Problem description: Would you please output all the records exactly as given? Pictures should not appear in the copy.

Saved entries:

......

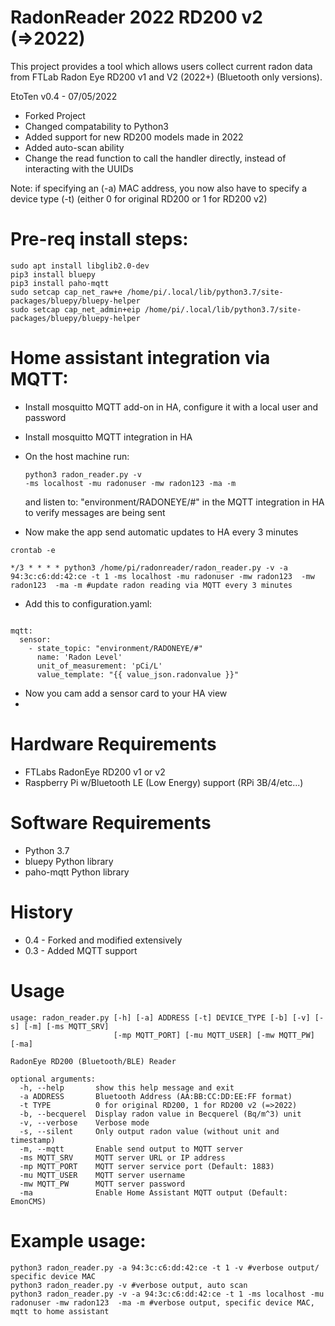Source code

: # RadonReader 2022 RD200 v2 (=>2022)

This project provides a tool which allows users collect current radon data from FTLab Radon Eye RD200 v1 and V2 (2022+) (Bluetooth only versions). 

EtoTen v0.4 - 07/05/2022
- Forked Project
- Changed compatability to Python3 
- Added support for new RD200 models made in 2022
- Added auto-scan ability 
- Change the read function to call the handler directly, instead of interacting with the UUIDs

Note: if specifying an (-a) MAC address, you now also have to specify a device type (-t) (either 0 for original RD200 or 1 for RD200 v2)

# Pre-req install steps:

<pre><code>sudo apt install libglib2.0-dev
pip3 install bluepy
pip3 install paho-mqtt
sudo setcap cap_net_raw+e /home/pi/.local/lib/python3.7/site-packages/bluepy/bluepy-helper
sudo setcap cap_net_admin+eip /home/pi/.local/lib/python3.7/site-packages/bluepy/bluepy-helper
</pre></code>

# Home assistant integration via MQTT:

- Install mosquitto MQTT add-on in HA, configure it with a local user and password
- Install mosquitto MQTT integration in HA
- On the host machine run: <pre><code>python3 radon_reader.py -v -ms localhost -mu radonuser -mw radon123  -ma -m</pre></code>  and listen to:
 "environment/RADONEYE/#" in the MQTT integration in HA to verify messages are being sent
 
- Now make the app send automatic updates to HA every 3 minutes
 <pre><code>crontab -e</pre></code> 
 <pre><code>*/3 * * * * python3 /home/pi/radonreader/radon_reader.py -v -a 94:3c:c6:dd:42:ce -t 1 -ms localhost -mu radonuser -mw radon123  -mw radon123  -ma -m #update radon reading via MQTT every 3 minutes</pre></code> 

- Add this to configuration.yaml:
<pre><code>
mqtt:
  sensor:
    - state_topic: "environment/RADONEYE/#"
      name: 'Radon Level'
      unit_of_measurement: 'pCi/L'
      value_template: "{{ value_json.radonvalue }}"
</pre></code>

- Now you cam add a sensor card to your HA view
- 
# Hardware Requirements
- FTLabs RadonEye RD200 v1 or v2
- Raspberry Pi w/Bluetooth LE (Low Energy) support (RPi 3B/4/etc...)

# Software Requirements
- Python 3.7
- bluepy Python library
- paho-mqtt Python library

# History
- 0.4 - Forked and modified extensively 
- 0.3 - Added MQTT support

# Usage
<pre><code>usage: radon_reader.py [-h] [-a] ADDRESS [-t] DEVICE_TYPE [-b] [-v] [-s] [-m] [-ms MQTT_SRV]
                       [-mp MQTT_PORT] [-mu MQTT_USER] [-mw MQTT_PW] [-ma]

RadonEye RD200 (Bluetooth/BLE) Reader

optional arguments:
  -h, --help       show this help message and exit
  -a ADDRESS       Bluetooth Address (AA:BB:CC:DD:EE:FF format)
  -t TYPE          0 for original RD200, 1 for RD200 v2 (=>2022)
  -b, --becquerel  Display radon value in Becquerel (Bq/m^3) unit
  -v, --verbose    Verbose mode
  -s, --silent     Only output radon value (without unit and timestamp)
  -m, --mqtt       Enable send output to MQTT server
  -ms MQTT_SRV     MQTT server URL or IP address
  -mp MQTT_PORT    MQTT server service port (Default: 1883)
  -mu MQTT_USER    MQTT server username
  -mw MQTT_PW      MQTT server password
  -ma              Enable Home Assistant MQTT output (Default: EmonCMS)</code></pre>

# Example usage:
<pre><code>python3 radon_reader.py -a 94:3c:c6:dd:42:ce -t 1 -v #verbose output/ specific device MAC
python3 radon_reader.py -v #verbose output, auto scan
python3 radon_reader.py -v -a 94:3c:c6:dd:42:ce -t 1 -ms localhost -mu radonuser -mw radon123  -ma -m #verbose output, specific device MAC, mqtt to home assistant
</pre></code>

......

Answer to this problem:
Source code

: # RadonReader 2022 RD200 v2 (=>2022)

This project provides a tool which allows users collect current radon data from FTLab Radon Eye RD200 v1 and V2 (2022+) (Bluetooth only versions). 

EtoTen v0.4 - 07/05/2022
- Forked Project
- Changed compatability to Python3 
- Added support for new RD200 models made in 2022
- Added auto-scan ability 
- Change the read function to call the handler directly, instead of interacting with the UUIDs

Note: if specifying an (-a) MAC address, you now also have to specify a device type (-t) (either 0 for original RD200 or 1 for RD200 v2)

# Pre-req install steps:

<pre><code>sudo apt install libglib2.0-dev
pip3 install bluepy
pip3 install paho-mqtt
sudo setcap cap_net_raw+e /home/pi/.local/lib/python3.7/site-packages/bluepy/bluepy-helper
sudo setcap cap_net_admin+eip /home/pi/.local/lib/python3.7/site-packages/bluepy/bluepy-helper
</pre></code>

# Home assistant integration via MQTT:

- Install mosquitto MQTT add-on in HA, configure it with a local user and password
- Install mosquitto MQTT integration in HA
- On the host machine run: <pre><code>python3 radon_reader.py -v -ms localhost -mu radonuser -mw radon123  -ma -m</pre></code>  and listen to:
 "environment/RADONEYE/#" in the MQTT integration in HA to verify messages are being sent
 
- Now make the app send automatic updates to HA every 3 minutes
 <pre><code>crontab -e</pre></code> 
 <pre><code>*/3 * * * * python3 /home/pi/radonreader/radon_reader.py -v -a 94:3c:c6:dd:42:ce -t 1 -ms localhost -mu radonuser -mw radon123  -mw radon123  -ma -m #update radon reading via MQTT every 3 minutes</pre></code> 

- Add this to configuration.yaml:
<pre><code>
mqtt:
  sensor:
    - state_topic: "environment/RADONEYE/#"
      name: 'Radon Level'
      unit_of_measurement: 'pCi/L'
      value_template: "{{ value_json.radonvalue }}"
</pre></code>

- Now you cam add a sensor card to your HA view
- 
# Hardware Requirements
- FTLabs RadonEye RD200 v1 or v2
- Raspberry Pi w/Bluetooth LE (Low Energy) support (RPi 3B/4/etc...)

# Software Requirements
- Python 3.7
- bluepy Python library
- paho-mqtt Python library

# History
- 0.4 - Forked and modified extensively 
- 0.3 - Added MQTT support

# Usage
<pre><code>usage: radon_reader.py [-h] [-a] ADDRESS [-t] DEVICE_TYPE [-b] [-v] [-s] [-m] [-ms MQTT_SRV]
                       [-mp MQTT_PORT] [-mu MQTT_USER] [-mw MQTT_PW] [-ma]

RadonEye RD200 (Bluetooth/BLE) Reader

optional arguments:
  -h, --help       show this help message and exit
  -a ADDRESS       Bluetooth Address (AA:BB:CC:DD:EE:FF format)
  -t TYPE          0 for original RD200, 1 for RD200 v2 (=>2022)
  -b, --becquerel  Display radon value in Becquerel (Bq/m^3) unit
  -v, --verbose    Verbose mode
  -s, --silent     Only output radon value (without unit and timestamp)
  -m, --mqtt       Enable send output to MQTT server
  -ms MQTT_SRV     MQTT server URL or IP address
  -mp MQTT_PORT    MQTT server service port (Default: 1883)
  -mu MQTT_USER    MQTT server username
  -mw MQTT_PW      MQTT server password
  -ma              Enable Home Assistant MQTT output (Default: EmonCMS)</code></pre>

# Example usage:
<pre><code>python3 radon_reader.py -a 94:3c:c6:dd:42:ce -t 1 -v #verbose output/ specific device MAC
python3 radon_reader.py -v #verbose output, auto scan
python3 radon_reader.py -v -a 94:3c:c6:dd:42:ce -t 1 -ms localhost -mu radonuser -mw radon123  -ma -m #verbose output, specific device MAC, mqtt to home assistant
</pre></code>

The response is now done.